Machine-Learning Projects

Computational Attestations of Polynomial Integrity

DP Training Convergence

A project combining differentially-private machine learning with quantum-secure, non-interactive cryptographic proofs of computation. Leveraging the RISC-Zero zkVM, this system ensures training integrity in MLaaS (Machine Learning as a Service) settings while maintaining privacy.

This approach processes datasets, trains models, and generates zero-knowledge receipts to verify computation honesty without revealing sensitive data. Supports both CPU and GPU (CUDA) environments for scalable and high-performance execution.

Watch the video walkthrough

Experiments in Computer-Vision and Autonoumous Vehicle Control

Self-Driving Python SuperTuxKart Agent

Develops a fully autonomous self-driving agent capable of navigating a simulated environment by utilizing cutting-edge advancements in computer vision and sophisticated dataset generation techniques. Demonstrates impressive accuracy even with a relatively modest dataset, maintaining reliable performance with only occasional errors. Highlights the exceptional potential of streamlined and elegant neural network architectures to effectively capture and model intricate patterns within the training data.

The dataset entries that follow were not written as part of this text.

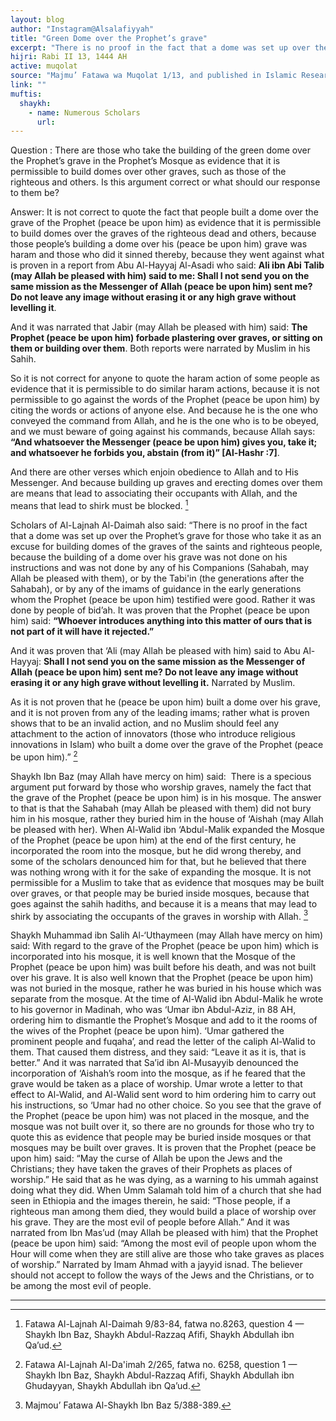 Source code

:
 ```yaml
---
layout: blog
author: "Instagram@Alsalafiyyah"
title: "Green Dome over the Prophet’s grave"
excerpt: "There is no proof in the fact that a dome was set up over the Prophet’s grave for those who take it as an excuse for building domes of the graves of the saints and righteous people, because the building of a dome over his grave was not done on his instructions and was not done by any of his Sahabah. Rather it was done by people of bid’ah."
hijri: Rabi II 13, 1444 AH
active: muqolat
source: "Majmu’ Fatawa wa Muqolat 1/13, and published in Islamic Research Journal (seventh edition) issued in Rajab, Sha’ban, Ramadan, and Shawwal 1403 A.H."
link: ""
muftis:
  shaykh: 
    - name: Numerous Scholars
      url: 
---
```


Question : There are those who take the building of the green dome over the Prophet’s grave in the Prophet’s Mosque as evidence that it is permissible to build domes over other graves, such as those of the righteous and others. Is this argument correct or what should our response to them be? 

Answer: It is not correct to quote the fact that people built a dome over the grave of the Prophet (peace be upon him) as evidence that it is permissible to build domes over the graves of the righteous dead and others, because those people’s building a dome over his (peace be upon him) grave was haram and those who did it sinned thereby, because they went against what is proven in a report from Abu Al-Hayyaj Al-Asadi who said: **Ali ibn Abi Talib (may Allah be pleased with him) said to me: Shall I not send you on the same mission as the Messenger of Allah (peace be upon him) sent me? Do not leave any image without erasing it or any high grave without levelling it**. 

And it was narrated that Jabir (may Allah be pleased with him) said: **The Prophet (peace be upon him) forbade plastering over graves, or sitting on them or building over them**. Both reports were narrated by Muslim in his Sahih. 

So it is not correct for anyone to quote the haram action of some people as evidence that it is permissible to do similar haram actions, because it is not permissible to go against the words of the Prophet (peace be upon him) by citing the words or actions of anyone else. And because he is the one who conveyed the command from Allah, and he is the one who is to be obeyed, and we must beware of going against his commands, because Allah says: **“And whatsoever the Messenger (peace be upon him) gives you, take it; and whatsoever he forbids you, abstain (from it)” [Al-Hashr :7]**. 

And there are other verses which enjoin obedience to Allah and to His Messenger. And because building up graves and erecting domes over them are means that lead to associating their occupants with Allah, and the means that lead to shirk must be blocked. [^1]

Scholars of Al-Lajnah Al-Daimah also said: “There is no proof in the fact that a dome was set up over the Prophet’s grave for those who take it as an excuse for building domes of the graves of the saints and righteous people, because the building of a dome over his grave was not done on his instructions and was not done by any of his Companions (Sahabah, may Allah be pleased with them), or by the Tabi'in (the generations after the Sahabah), or by any of the imams of guidance in the early generations whom the Prophet (peace be upon him) testified were good. Rather it was done by people of bid’ah. It was proven that the Prophet (peace be upon him) said: **“Whoever introduces anything into this matter of ours that is not part of it will have it rejected.”** 

And it was proven that ‘Ali (may Allah be pleased with him) said to Abu Al-Hayyaj: **Shall I not send you on the same mission as the Messenger of Allah (peace be upon him) sent me? Do not leave any image without erasing it or any high grave without levelling it.** Narrated by Muslim. 

As it is not proven that he (peace be upon him) built a dome over his grave, and it is not proven from any of the leading imams; rather what is proven shows that to be an invalid action, and no Muslim should feel any attachment to the action of innovators (those who introduce religious innovations in Islam) who built a dome over the grave of the Prophet (peace be upon him).” [^2]

Shaykh Ibn Baz (may Allah have mercy on him) said: 
There is a specious argument put forward by those who worship graves, namely the fact that the grave of the Prophet (peace be upon him) is in his mosque. The answer to that is that the Sahabah (may Allah be pleased with them) did not bury him in his mosque, rather they buried him in the house of ‘Aishah (may Allah be pleased with her). When Al-Walid ibn ‘Abdul-Malik expanded the Mosque of the Prophet (peace be upon him) at the end of the first century, he incorporated the room into the mosque, but he did wrong thereby, and some of the scholars denounced him for that, but he believed that there was nothing wrong with it for the sake of expanding the mosque. It is not permissible for a Muslim to take that as evidence that mosques may be built over graves, or that people may be buried inside mosques, because that goes against the sahih hadiths, and because it is a means that may lead to shirk by associating the occupants of the graves in worship with Allah. [^3]

Shaykh Muhammad ibn Salih Al-‘Uthaymeen (may Allah have mercy on him) said: 
With regard to the grave of the Prophet (peace be upon him) which is incorporated into his mosque, it is well known that the Mosque of the Prophet (peace be upon him) was built before his death, and was not built over his grave. It is also well known that the Prophet (peace be upon him) was not buried in the mosque, rather he was buried in his house which was separate from the mosque. At the time of Al-Walid ibn Abdul-Malik he wrote to his governor in Madinah, who was ‘Umar ibn Abdul-Aziz, in 88 AH, ordering him to dismantle the Prophet’s Mosque and add to it the rooms of the wives of the Prophet (peace be upon him). ‘Umar gathered the prominent people and fuqaha’, and read the letter of the caliph Al-Walid to them. That caused them distress, and they said: “Leave it as it is, that is better.” And it was narrated that Sa’id ibn Al-Musayyib denounced the incorporation of ‘Aishah’s room into the mosque, as if he feared that the grave would be taken as a place of worship. Umar wrote a letter to that effect to Al-Walid, and Al-Walid sent word to him ordering him to carry out his instructions, so ‘Umar had no other choice. So you see that the grave of the Prophet (peace be upon him) was not placed in the mosque, and the mosque was not built over it, so there are no grounds for those who try to quote this as evidence that people may be buried inside mosques or that mosques may be built over graves. It is proven that the Prophet (peace be upon him) said: “May the curse of Allah be upon the Jews and the Christians; they have taken the graves of their Prophets as places of worship.” He said that as he was dying, as a warning to his ummah against doing what they did. When Umm Salamah told him of a church that she had seen in Ethiopia and the images therein, he said: “Those people, if a righteous man among them died, they would build a place of worship over his grave. They are the most evil of people before Allah.” And it was narrated from Ibn Mas’ud (may Allah be pleased with him) that the Prophet (peace be upon him) said: “Among the most evil of people upon whom the Hour will come when they are still alive are those who take graves as places of worship.” Narrated by Imam Ahmad with a jayyid isnad. The believer should not accept to follow the ways of the Jews and the Christians, or to be among the most evil of people. 

---

[^1]: Fatawa Al-Lajnah Al-Daimah 9/83-84, fatwa no.8263, question 4 — Shaykh Ibn Baz, Shaykh Abdul-Razzaq Afifi, Shaykh Abdullah ibn Qa’ud.
[^2]: Fatawa Al-Lajnah Al-Da'imah 2/265, fatwa no. 6258, question 1 —  Shaykh Ibn Baz, Shaykh Abdul-Razzaq Afifi, Shaykh Abdullah ibn Ghudayyan, Shaykh Abdullah ibn Qa’ud.
[^3]: Majmou’ Fatawa Al-Shaykh Ibn Baz 5/388-389.
[^4]: Majmou’ Fatawa Al-Shaykh Ibn ‘Uthaymeen 12/372.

(This is an accepted solution to a graduate school assignment created by Dr. Philipp Krähenbühl of the University of Texas at Austin. Out of respect for Dr. Krähenbühl and his future students, a link to this solution is ommitted.)

Differentially-Private Domain Generation Algorithm Detection

This project explores the creation of differentially-private machine learning models for detecting domain generation algorithms (DGA). By leveraging TensorFlow-Privacy and Keras, the work ensures that trained models reveal no information about their training data, satisfying strict privacy constraints.

Experimental results across CNN, MLP, and LSTM architectures demonstrate the trade-off between privacy and model utility, with accuracy improving under optimized conditions. Future work aims to enhance performance via vectorized approaches to differential privacy for efficient use of parallel hardware.